We know that a single die has 6 faces, numbered from 1 to 6. When two dice are thrown, there are 6 x 6 = 36 possible outcomes. We are interested in the probability of not getting a double 6, which is (6, 6). There is only 1 double 6, thus there are 36 - 1 = 35 favorable outcomes for not getting a double 6. Then, the probability of not getting a double 6 in a single trial can be written as: \(P(\text{not } \text{double} \: 6\) (Single Trial)) = \(\frac{35}{36}\)

We assume that each throw is independent.

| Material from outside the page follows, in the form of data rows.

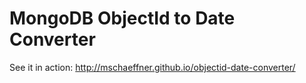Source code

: # MongoDB ObjectId to Date Converter

See it in action: http://mschaeffner.github.io/objectid-date-converter/
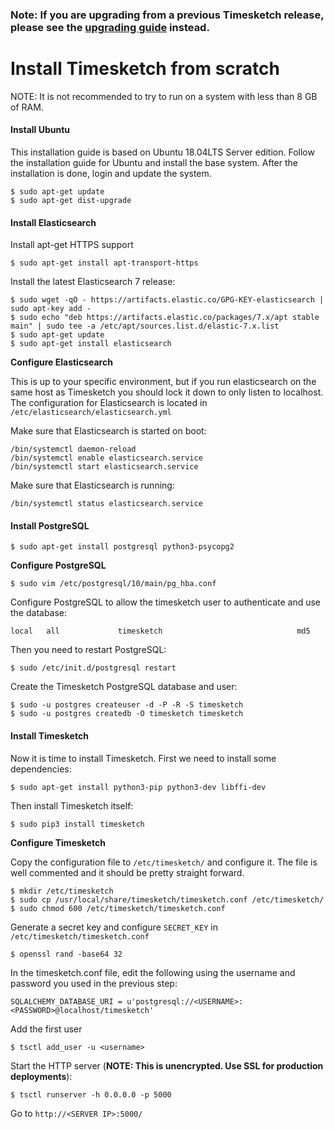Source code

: ### Note: If you are upgrading from a previous Timesketch release, please see the [upgrading guide](Upgrading.md) instead.

# Install Timesketch from scratch

NOTE: It is not recommended to try to run on a system with less than 8 GB of RAM.

#### Install Ubuntu

This installation guide is based on Ubuntu 18.04LTS Server edition. Follow the installation guide for Ubuntu and install the base system.
After the installation is done, login and update the system.

    $ sudo apt-get update
    $ sudo apt-get dist-upgrade

#### Install Elasticsearch

Install apt-get HTTPS support

    $ sudo apt-get install apt-transport-https

Install the latest Elasticsearch 7 release:

    $ sudo wget -qO - https://artifacts.elastic.co/GPG-KEY-elasticsearch | sudo apt-key add -
    $ sudo echo "deb https://artifacts.elastic.co/packages/7.x/apt stable main" | sudo tee -a /etc/apt/sources.list.d/elastic-7.x.list
    $ sudo apt-get update
    $ sudo apt-get install elasticsearch

**Configure Elasticsearch**

This is up to your specific environment, but if you run elasticsearch on the same host as Timesketch you should lock it down to only listen to localhost.
The configuration for Elasticsearch is located in `/etc/elasticsearch/elasticsearch.yml`

Make sure that Elasticsearch is started on boot:

    /bin/systemctl daemon-reload
    /bin/systemctl enable elasticsearch.service
    /bin/systemctl start elasticsearch.service

Make sure that Elasticsearch is running:

    /bin/systemctl status elasticsearch.service

#### Install PostgreSQL

    $ sudo apt-get install postgresql python3-psycopg2

**Configure PostgreSQL**

    $ sudo vim /etc/postgresql/10/main/pg_hba.conf

Configure PostgreSQL to allow the timesketch user to authenticate and use the database:

    local   all             timesketch                              md5

Then you need to restart PostgreSQL:

    $ sudo /etc/init.d/postgresql restart

Create the Timesketch PostgreSQL database and user:

    $ sudo -u postgres createuser -d -P -R -S timesketch
    $ sudo -u postgres createdb -O timesketch timesketch

#### Install Timesketch

Now it is time to install Timesketch. First we need to install some dependencies:

    $ sudo apt-get install python3-pip python3-dev libffi-dev

Then install Timesketch itself:

    $ sudo pip3 install timesketch

**Configure Timesketch**

Copy the configuration file to `/etc/timesketch/` and configure it. The file is well commented and it should be pretty straight forward.

    $ mkdir /etc/timesketch
    $ sudo cp /usr/local/share/timesketch/timesketch.conf /etc/timesketch/
    $ sudo chmod 600 /etc/timesketch/timesketch.conf

Generate a secret key and configure `SECRET_KEY` in `/etc/timesketch/timesketch.conf`

    $ openssl rand -base64 32

In the timesketch.conf file, edit the following using the username and password you used in the previous step:

    SQLALCHEMY_DATABASE_URI = u'postgresql://<USERNAME>:<PASSWORD>@localhost/timesketch'

Add the first user

    $ tsctl add_user -u <username>

Start the HTTP server (**NOTE: This is unencrypted. Use SSL for production deployments**):

    $ tsctl runserver -h 0.0.0.0 -p 5000

Go to `http://<SERVER IP>:5000/`
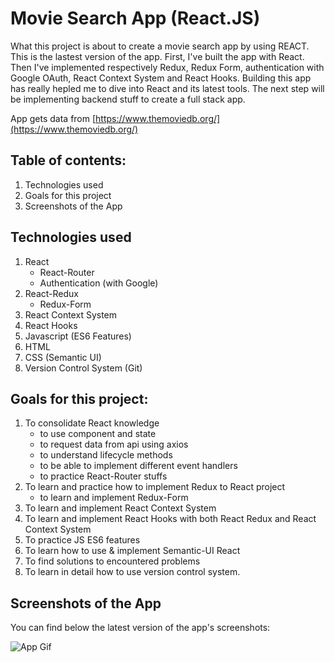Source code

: # Movie Search App (React.JS)

What this project is about to create a movie search app by using REACT. This is the lastest version of the app.
First, I've built the app with React. Then I've implemented respectively Redux, Redux Form, authentication with Google OAuth, React Context System and React Hooks.
Building this app has really hepled me to dive into React and its latest tools.
The next step will be implementing backend stuff to create a full stack app.

App gets data from [https://www.themoviedb.org/](https://www.themoviedb.org/)

## Table of contents:

1. Technologies used
2. Goals for this project
3. Screenshots of the App

## Technologies used

1. React
   - React-Router
   - Authentication (with Google)
2. React-Redux
   - Redux-Form
3. React Context System
4. React Hooks
5. Javascript (ES6 Features)
6. HTML
7. CSS (Semantic UI)
8. Version Control System (Git)

## Goals for this project:

1. To consolidate React knowledge
   - to use component and state
   - to request data from api using axios
   - to understand lifecycle methods
   - to be able to implement different event handlers
   - to practice React-Router stuffs
2. To learn and practice how to implement Redux to React project
   - to learn and implement Redux-Form
3. To learn and implement React Context System
4. To learn and implement React Hooks with both React Redux and React Context System
5. To practice JS ES6 features
6. To learn how to use & implement Semantic-UI React
7. To find solutions to encountered problems
8. To learn in detail how to use version control system.

## Screenshots of the App

You can find below the latest version of the app's screenshots:

![App Gif](./src/images/movie-app-latest.gif)
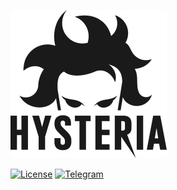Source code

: ![Logo](docs/logos/readme.png)

[![License][1]][2] [![Telegram][3]][4]

[1]: https://img.shields.io/github/license/tobyxdd/hysteria?style=flat-square&
[2]: LICENSE.md
[3]: https://patrolavia.github.io/telegram-badge/chat.png
[4]: https://t.me/hysteria_github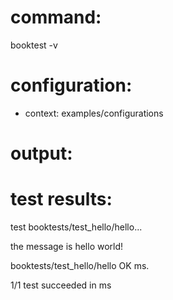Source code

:# command:

booktest -v

# configuration:

 * context: examples/configurations

# output:


# test results:

test booktests/test_hello/hello...

  the message is hello world!

booktests/test_hello/hello OK <number> ms.


1/1 test succeeded in <number> ms


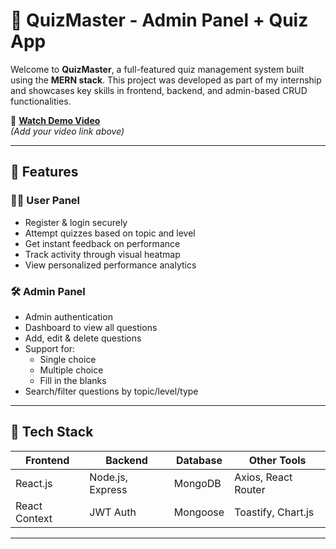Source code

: # 🧠 QuizMaster - Admin Panel + Quiz App

Welcome to **QuizMaster**, a full-featured quiz management system built using the **MERN stack**. This project was developed as part of my internship and showcases key skills in frontend, backend, and admin-based CRUD functionalities.

🎥 **[Watch Demo Video](#)**  
_(Add your video link above)_

---

## 🚀 Features

### 👩‍🎓 User Panel
- Register & login securely
- Attempt quizzes based on topic and level
- Get instant feedback on performance
- Track activity through visual heatmap
- View personalized performance analytics

### 🛠️ Admin Panel
- Admin authentication
- Dashboard to view all questions
- Add, edit & delete questions
- Support for:
  - Single choice
  - Multiple choice
  - Fill in the blanks
- Search/filter questions by topic/level/type

---

## 🧰 Tech Stack

| Frontend        | Backend          | Database     | Other Tools         |
|-----------------|------------------|--------------|---------------------|
| React.js        | Node.js, Express | MongoDB      | Axios, React Router |
| React Context   | JWT Auth         | Mongoose     | Toastify, Chart.js  |

---



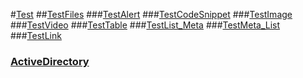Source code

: #[Test]()
##[TestFiles]()
###[TestAlert](TestAlert.md)
###[TestCodeSnippet](TestCodeSnippet.md)
###[TestImage](TestImage.md)
###[TestVideo](TestVideo.md)
###[TestTable](TestTable.md)
###[TestList_Meta](TestList_Meta.md)
###[TestMeta_List](TestMeta_List.md)
###[TestLink](TestLink.md)
### [ActiveDirectory](./reference/Microsoft.IdentityModel.Clients.ActiveDirectory.yml)
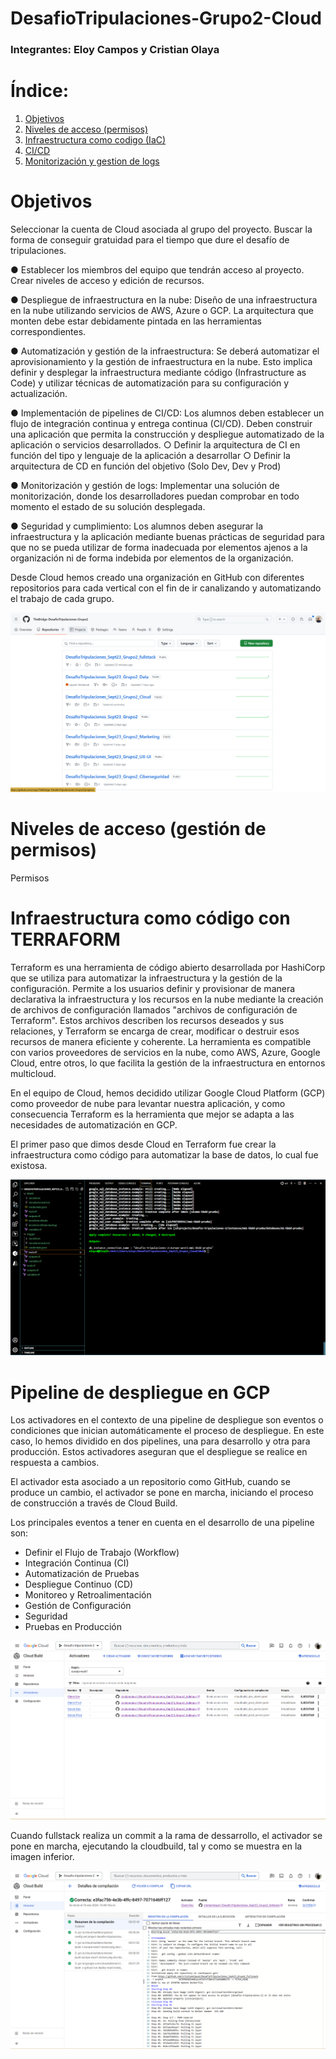 # DesafioTripulaciones-Grupo2-Cloud
### Integrantes: Eloy Campos y Cristian Olaya

# Índice:

<ol>
  <li><a href="#objetivos"> Objetivos </a></li>
  <li><a href="#permisos"> Niveles de acceso (permisos) </a></li>
  <li><a href="#iac">Infraestructura como codigo (IaC) </a></li>
  <li><a href="#cicd"> CI/CD </a></li>
  <li><a href="#monitorizacion"> Monitorización y gestion de logs </a></li>
</ol>

<a id="objetivos"></a>

# Objetivos

 Seleccionar la cuenta de Cloud asociada al grupo del proyecto. Buscar la forma de conseguir gratuidad para el tiempo que 
dure el desafío de tripulaciones.

● Establecer los miembros del equipo que tendrán acceso al proyecto. Crear niveles de acceso y edición de recursos. 

● Despliegue de infraestructura en la nube: Diseño de una infraestructura en la nube utilizando servicios de AWS, Azure o GCP. 
La arquitectura que monten debe estar debidamente pintada en las herramientas correspondientes. 

● Automatización y gestión de la infraestructura: Se deberá automatizar el aprovisionamiento y la gestión de infraestructura en 
la nube. Esto implica definir y desplegar la infraestructura mediante código (Infrastructure as Code) y utilizar técnicas de 
automatización para su configuración y actualización.

● Implementación de pipelines de CI/CD: Los alumnos deben establecer un flujo de integración continua y entrega continua 
(CI/CD). Deben construir una aplicación que permita la construcción y despliegue automatizado de la aplicación o servicios 
desarrollados. 
○ Definir la arquitectura de CI en función del tipo y lenguaje de la aplicación a desarrollar
○ Definir la arquitectura de CD en función del objetivo (Solo Dev, Dev y Prod)

● Monitorización y gestión de logs: Implementar una solución de monitorización, donde los desarrolladores puedan comprobar 
en todo momento el estado de su solución desplegada. 

● Seguridad y cumplimiento: Los alumnos deben asegurar la infraestructura y la aplicación mediante buenas prácticas de 
seguridad para que no se pueda utilizar de forma inadecuada por elementos ajenos a la organización ni de forma indebida por 
elementos de la organización. 

Desde Cloud hemos creado una organización en GitHub con diferentes repositorios para cada vertical con el fin de ir canalizando y automatizando el trabajo de cada grupo.

![Alt text](img/imagen1.png)

<a id="permisos"></a>

# Niveles de acceso (gestión de permisos)

Permisos

<a id="iac"></a>

# Infraestructura como código con TERRAFORM

Terraform es una herramienta de código abierto desarrollada por HashiCorp que se utiliza para automatizar la infraestructura y la gestión de la configuración. Permite a los usuarios definir y provisionar de manera declarativa la infraestructura y los recursos en la nube mediante la creación de archivos de configuración llamados "archivos de configuración de Terraform". Estos archivos describen los recursos deseados y sus relaciones, y Terraform se encarga de crear, modificar o destruir esos recursos de manera eficiente y coherente. La herramienta es compatible con varios proveedores de servicios en la nube, como AWS, Azure, Google Cloud, entre otros, lo que facilita la gestión de la infraestructura en entornos multicloud.

En el equipo de Cloud, hemos decidido utilizar Google Cloud Platform (GCP) como proveedor de nube para levantar nuestra aplicación, y como consecuencia Terraform es la herramienta que mejor se adapta a las necesidades de automatización en GCP.

El primer paso que dimos desde Cloud en Terraform fue crear la infraestructura como código para automatizar la base de datos, lo cual fue existosa.

![Alt text](img/imagen4.png)

<a id="cicd"></a>

# Pipeline de despliegue en GCP

Los activadores en el contexto de una pipeline de despliegue son eventos o condiciones que inician automáticamente el proceso de despliegue. En este caso, lo hemos dividido en dos pipelines, una para  desarrollo y otra para producción. Estos activadores aseguran que el despliegue se realice en respuesta a cambios.

El activador esta asociado a un repositorio como GitHub, cuando se produce un cambio, el activador se pone en marcha, iniciando el proceso de construcción a través de Cloud Build.

Los principales eventos a tener en cuenta en el desarrollo de una pipeline son:

- Definir el Flujo de Trabajo (Workflow)
- Integración Continua (CI)
- Automatización de Pruebas
- Despliegue Continuo (CD)
- Monitoreo y Retroalimentación
- Gestión de Configuración
- Seguridad
- Pruebas en Producción



![Alt text](img/imagen2.png)

Cuando fullstack realiza un commit a la rama de dessarrollo, el activador se pone en marcha, ejecutando la cloudbuild, tal y como se muestra en la imagen inferior.

![Alt text](img/imagen3.png)







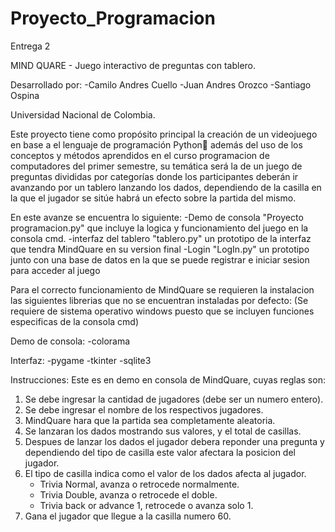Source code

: ﻿# Proyecto_Programacion
Entrega 2

MIND QUARE - Juego interactivo de preguntas con tablero.

Desarrollado por:
    -Camilo Andres Cuello
    -Juan Andres Orozco
    -Santiago Ospina

Universidad Nacional de Colombia.

Este proyecto tiene como propósito principal la creación de un videojuego en base a el lenguaje de programación Python:snake: además del uso de los conceptos y métodos aprendidos en el curso programacion de computadores del primer semestre, su temática será la de un juego de preguntas divididas por categorías donde los participantes deberán ir avanzando por un tablero lanzando los dados, dependiendo de la casilla en la que el jugador se sitúe habrá un efecto sobre la partida del mismo. 

En este avanze se encuentra lo siguiente:
-Demo de consola "Proyecto programacion.py" que incluye la logica y funcionamiento del juego en la consola cmd.
-interfaz del tablero "tablero.py" un prototipo de la interfaz que tendra MindQuare en su version final
-Login "LogIn.py" un prototipo junto con una base de datos en la que se puede registrar e iniciar sesion para acceder al juego

Para el correcto funcionamiento de MindQuare se requieren la instalacion las siguientes librerias que no se encuentran instaladas por defecto:
(Se requiere de sistema operativo windows puesto que se incluyen funciones especificas de la consola cmd)

Demo de consola:
-colorama

Interfaz:
-pygame
-tkinter
-sqlite3

Instrucciones:
Este es en demo en consola de MindQuare, cuyas reglas son:
1) Se debe ingresar la cantidad de jugadores (debe ser un numero entero).
2) Se debe ingresar el nombre de los respectivos jugadores.
3) MindQuare hara que la partida sea completamente aleatoria.
3) Se lanzaran los dados mostrando sus valores, y el total de casillas.
4) Despues de lanzar los dados el jugador debera reponder una pregunta y dependiendo del tipo
   de casilla este valor afectara la posicion del jugador.
5) El tipo de casilla indica como el valor de los dados afecta al jugador.
   - Trivia Normal, avanza o retrocede normalmente.
   - Trivia Double, avanza o retrocede el doble.
   - Trivia back or advance 1, retrocede o avanza solo 1.
6) Gana el jugador que llegue a la casilla numero 60.
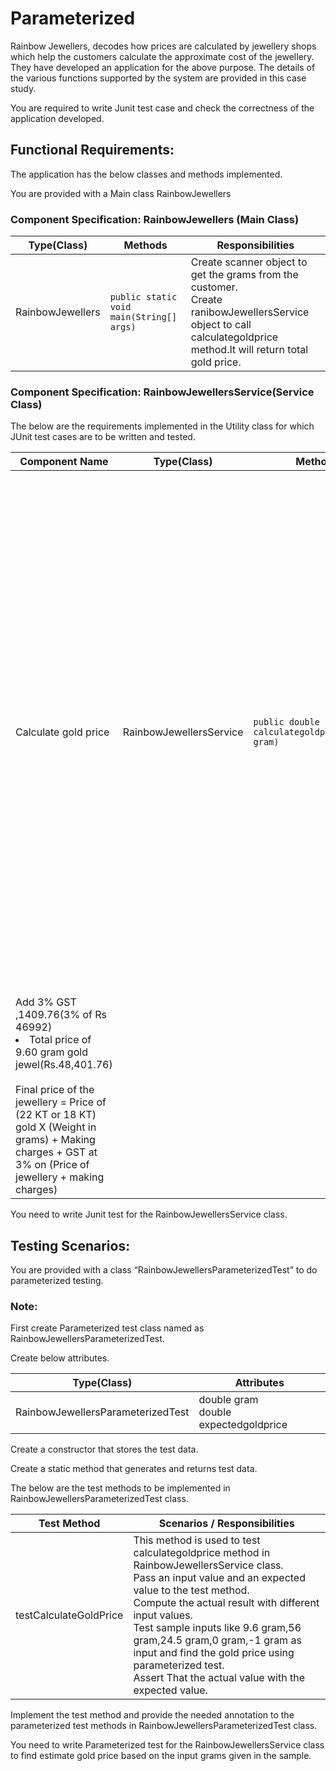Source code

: # Parameterized

Rainbow Jewellers, decodes how prices are calculated by jewellery shops which help the customers calculate the approximate cost of the jewellery. They have developed an application for the above purpose. The details of the various functions supported by the system are provided in this case study.

You are required to write Junit test case and check the correctness of the application developed.

## Functional Requirements:

The application has the below classes and methods implemented.

You are provided with a Main class RainbowJewellers

### **Component Specification**: RainbowJewellers (Main Class)

| Type(Class) | Methods | Responsibilities | 
| ----------- | ------- | ---------------- |
| RainbowJewellers | `public static void main(String[] args)` | Create scanner object to get the grams from the customer.<br>Create ranibowJewellersService object to call calculategoldprice method.It will return total gold price. |

 

### **Component Specification**: RainbowJewellersService(Service Class)

The below are the requirements  implemented in the Utility class for which JUnit test cases are to be written and tested.

| Component Name | Type(Class) | Methods | Responsibilities | 
| -------------- | ----------- | ------- | ---------------- |
| Calculate gold price | RainbowJewellersService | `public double calculategoldprice(double gram)` | This method used to calculate gold price based on the argument gram.<br>The price of gold listed by the jeweller is Rs. 44,500 for 10 grams of 22KT gold. Suppose, if you wish to purchase a gold chain of 9.6 grams, then price will be calculated as:<br><ol><li>Price of 1 gram of gold =   Rs 44,500 divided by 10 = Rs. 4,450</li><li>Price of 9.60 grams' gold chain = Rs 4,450 times 9.60 grams = Rs 42,720</li><li>Add making charges, suppose 10%, which comes to Rs 4,272.00 (10% of Rs 42,720)
Add 3% GST ,1409.76(3% of Rs 46992)</li><li>Total price of 9.60 gram gold jewel(Rs.48,401.76)</li></ol><br>Final price of the jewellery = Price of (22 KT or 18 KT) gold X (Weight in grams) + Making charges + GST at 3% on (Price of jewellery + making charges) |

You need to write Junit test for the RainbowJewellersService class.

## Testing Scenarios:

You are provided with a class  “RainbowJewellersParameterizedTest”  to do parameterized testing. 

### Note:

First create Parameterized test class named as RainbowJewellersParameterizedTest.

Create below attributes.

| Type(Class) | Attributes |
| ----------- | ---------- |
| RainbowJewellersParameterizedTest | double gram<br>double expectedgoldprice |

Create a constructor that stores the test data.

Create a static method that generates and returns test data.

The below are the test methods to be implemented in RainbowJewellersParameterizedTest class.

| Test Method | Scenarios / Responsibilities |
| ----------- | ---------------------------- |
| testCalculateGoldPrice | This method is used to test calculategoldprice method in RainbowJewellersService class.<br>Pass an input value and an expected value to the test method.<br>Compute the actual result with different input values.<br>Test sample inputs like 9.6 gram,56 gram,24.5 gram,0 gram,-1 gram as input and find the gold price using parameterized test.<br>Assert That the actual value with the expected value. |

 

Implement the test method and provide the needed annotation to the parameterized test methods in RainbowJewellersParameterizedTest class.

You need to write Parameterized test for the RainbowJewellersService class to find estimate gold price based on the input grams given in the sample.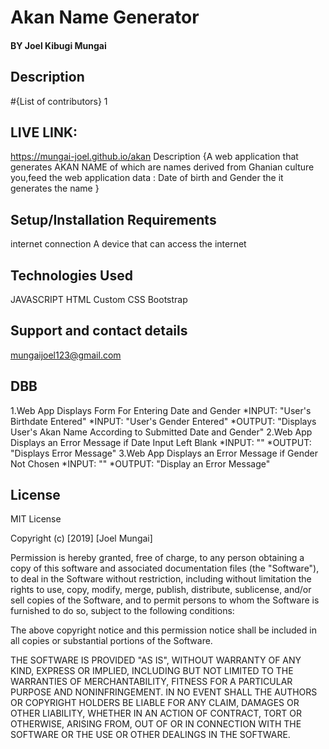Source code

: # Akan Name Generator
#### BY Joel Kibugi Mungai
## Description


#{List of contributors}
1
## LIVE LINK:
https://mungai-joel.github.io/akan
Description
{A web application that generates AKAN NAME of which are names derived from Ghanian culture you,feed the web application data : Date of birth and Gender the it generates the name }

## Setup/Installation Requirements
internet connection A device that can access the internet

## Technologies Used
JAVASCRIPT HTML Custom CSS Bootstrap

## Support and contact details
mungaijoel123@gmail.com
## DBB
1.Web App Displays Form For Entering Date and Gender *INPUT: "User's Birthdate Entered" *INPUT: "User's Gender Entered" *OUTPUT: "Displays User's Akan Name According to Submitted Date and Gender"
2.Web App Displays an Error Message if Date Input Left Blank *INPUT: "" *OUTPUT: "Displays Error Message"
3.Web App Displays an Error Message if Gender Not Chosen *INPUT: "" *OUTPUT: "Display an Error Message"
## License
MIT License

Copyright (c) [2019] [Joel Mungai]

Permission is hereby granted, free of charge, to any person obtaining a copy of this software and associated documentation files (the "Software"), to deal in the Software without restriction, including without limitation the rights to use, copy, modify, merge, publish, distribute, sublicense, and/or sell copies of the Software, and to permit persons to whom the Software is furnished to do so, subject to the following conditions:

The above copyright notice and this permission notice shall be included in all copies or substantial portions of the Software.

THE SOFTWARE IS PROVIDED "AS IS", WITHOUT WARRANTY OF ANY KIND, EXPRESS OR IMPLIED, INCLUDING BUT NOT LIMITED TO THE WARRANTIES OF MERCHANTABILITY, FITNESS FOR A PARTICULAR PURPOSE AND NONINFRINGEMENT. IN NO EVENT SHALL THE AUTHORS OR COPYRIGHT HOLDERS BE LIABLE FOR ANY CLAIM, DAMAGES OR OTHER LIABILITY, WHETHER IN AN ACTION OF CONTRACT, TORT OR OTHERWISE, ARISING FROM, OUT OF OR IN CONNECTION WITH THE SOFTWARE OR THE USE OR OTHER DEALINGS IN THE SOFTWARE.

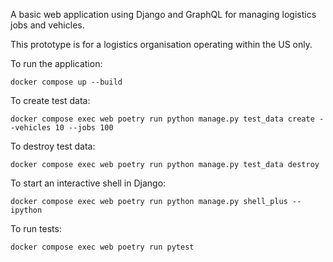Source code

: A basic web application using Django and GraphQL for managing logistics jobs and vehicles. 


This prototype is for a logistics organisation operating within the US only.


To run the application:

`docker compose up --build`

To create test data:

`docker compose exec web poetry run python manage.py test_data create --vehicles 10 --jobs 100`

To destroy test data:

`docker compose exec web poetry run python manage.py test_data destroy`

To start an interactive shell in Django:

`docker compose exec web poetry run python manage.py shell_plus --ipython`

To run tests:

`docker compose exec web poetry run pytest`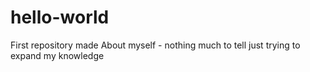 # hello-world
First repository made 
About myself - nothing much to tell just trying to expand my knowledge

Therefore, the probability of not getting a double 6 in n trials is given by: \(P(\text{not } \text{double} \: 6 \: \text{in} \: n \: \text{trials}) = P(\text{not } \text{double} \: 6 \: \text{(Single Trial)})^n = \left(\frac{35}{36}\right)^n\)

Now, we use the complementary probability to find the probability of getting at least one double 6 in n trials: \(P(\text{at least one double } 6 \: \text{in} \: n \: \text{trials}) = 1 - P(\text{not } \text{double} \: 6 \: \text{in} \: n \: \text{trials})\) = \(1 - \left(\frac{35}{36}\right)^n\)

We want to find the smallest n such that \(P(\text{at least one double } 6 \: \text{in} \: n \: \text{trials})\) \(\geq \frac{1}{2}\). We can substitute the expression for this probability from Step 3 and solve for n: \(1 - \left(\frac{35}{36}\right)^n \geq \frac{1}{2}\) \(\left(\frac{35}{36}\right)^n \leq \frac{1}{2}\) To solve for n, we can use the logarithm. We have: \(n \log{\left(\frac{35}{36}\right)} \leq \log{\left(\frac{1}{2}\right)}\) Divide by the negative value of the logarithm of \(\frac{35}{36}\): \(n \geq \frac{\log{\left(\frac{1}{2}\right)}}{\log{\left(\frac{35}{36}\right)}}\) Using a calculator, we find that the smallest integer value of n that satisfies this inequality is: n = 24 Thus, at least 24 trials are needed to make the probability of getting at least one double 6 greater than or equal to 1/2.